How can we express "Too many goals means too few accomplishments" in a quantitative form?

  • The fact that all of us are having such trouble with a quantity relationship shows the sorry state of development of the quantitative potentials of Lojban. This is a shame, because of all languages, Lojban offers the greatest power of clean handling of functional relationships. What we are doing here is relying on a natlang idiom of using a single extreme point to define a function. Here, we are saying "Given the axes of terzu'e and selsnada, there exists a point with very positive tezu'e and very negative selsnada". That natlang idiom was undoubtedly developed in the mists of mathematical ignorance, millenia before the discovery of Calculus. Lojban lets us precisely define the actual function: li ni'u cu parbi le'i terzu'e le'i selsnada This is Lojban's real strength. --xod
    • Let me try: lo roroi jdika ca'a fancu le'i terzukmei le'i selsadmeiLiterally: "An always-decreasing thing is an actual function from the set of how-many-goals to the set of how-many-successes." How's that? (It doesn't mean quite the same thing as the original was meant to.)
      • Pretty good! Except le fancu is the function's name, and the expression is the velfancu. And I'll throw in a ni because it feels right. So, I would try fancu le'i terzukmei le'i selsadmei le ni ce'u roroi jdika --xod
      • "Always" is of course metaphorical here, right? There is no time involved.As for -mei, I have used it to distinguish pa valsi, one word, from the concept of pa vlamei, one wordage, one mass of words. Here it seems to be used as a number, i.e. lo terzukmei as the number of goals, but that is not what mei means ordinarily. lo remei is a pair, not the number 2.
      • Experimental suggestion: Let roi and all tense refer to whatever reference frame is given for the bridi or context. Default = time. In this case, to make "roroi" fit our discussion, we could use ma'iki le terzukmei ku fa'u le selsadmei -- xod
    • So the idea proposed is that zero goals will give the highest number of accomplishments, and as you increase the number of goals, the number of accomplishments decreases. The proposed function is something like:A(G) = M - K*Gwhere A = number of accomplishments, M = maximum number of accomplishments, G = number of goals, K = some constant.
    • It seems to me that "too many goals means too few accomplishments" suggests that for a reasonable number of goals, the number of accomplishments would grow proportionately with that of goals, but if you exceed that reasonable number (too many) then the number of accomplishments starts to lag behind (too few).
      • Agreed, but I couldn't think of a short way to say it with fancu. .i ko stidi
      • .iecai this formula is better. selsnada(terzu'e) increases linearly going rightward from the origin, until it hits the maximum, where it decreases (one assumes asymptotically?) back down to zero as the terzu'e goes to positive infinity. We really need an elegant, concise way to describe this behavior. --xod
          • le se klani be lei selsnada cu kansa le se klani be lei terzu'e le ka banro kei ze'a le nu le remoi na dukse iku'ibabo le pamoi co'a je ca'o jdika"The number of accomplishments accompanies the number of goals in growth while the latter is not excessive.

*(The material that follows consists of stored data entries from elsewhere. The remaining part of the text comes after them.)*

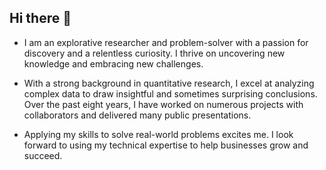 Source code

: ## Hi there 👋
-  I am an explorative researcher and problem-solver with a passion for discovery and a relentless curiosity. I thrive on uncovering new knowledge and embracing new challenges.

- With a strong background in quantitative research, I excel at analyzing complex data to draw insightful and sometimes surprising conclusions. Over the past eight years, I have worked on numerous projects with collaborators and delivered many public presentations.

- Applying my skills to solve real-world problems excites me. I look forward to using my technical expertise to help businesses grow and succeed.
<!--
**D-Panics/D-Panics** is a ✨ _special_ ✨ repository because its `README.md` (this file) appears on your GitHub profile.

Here are some ideas to get you started:

- 🔭 I’m currently working on ...
- 🌱 I’m currently learning ...
- 👯 I’m looking to collaborate on ...
- 🤔 I’m looking for help with ...
- 💬 Ask me about ...
- 📫 How to reach me: ...
- 😄 Pronouns: ...
- ⚡ Fun fact: ...
-->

But afterwards, the former starts and continues to decrease." --xorxes
    • I'll try again: da poi fancu le'i terzukmei le'i selsadmei zo'u li na'u me da du'e du li mo'a
      • Question: Is there a better construction to turn da syntactically into an operator? li na'u me da seems clumsy. Hmm, maybe it works if we use a name fy. instead of da.
        • ma'o da = The function "da"
        • Thanks! fy. fancu lo'i terzukmei lo'i selsadmei .ije li ma'o fy.boi du'e du li mo'a
        • Now, how does this work? f(t, s) du'e = mo'a? I don't quite understand.
        • There exists a function f from terzukmei to selsadmei such that f(too many) = too few.
      • How would you feel about le terzuklai?
        • But we're talking about numbers, se klani, not about space-time objects, klani, aren't we? li du'e se klani gi'enai klani --xorxes
        • We need a concise way to refer to the count of a referent. Since -lai is a lujvo, its meaning can be stretched to be exactly what we are busting our heads trying to come up with here. "le se klani be lei broda" is way too chewy.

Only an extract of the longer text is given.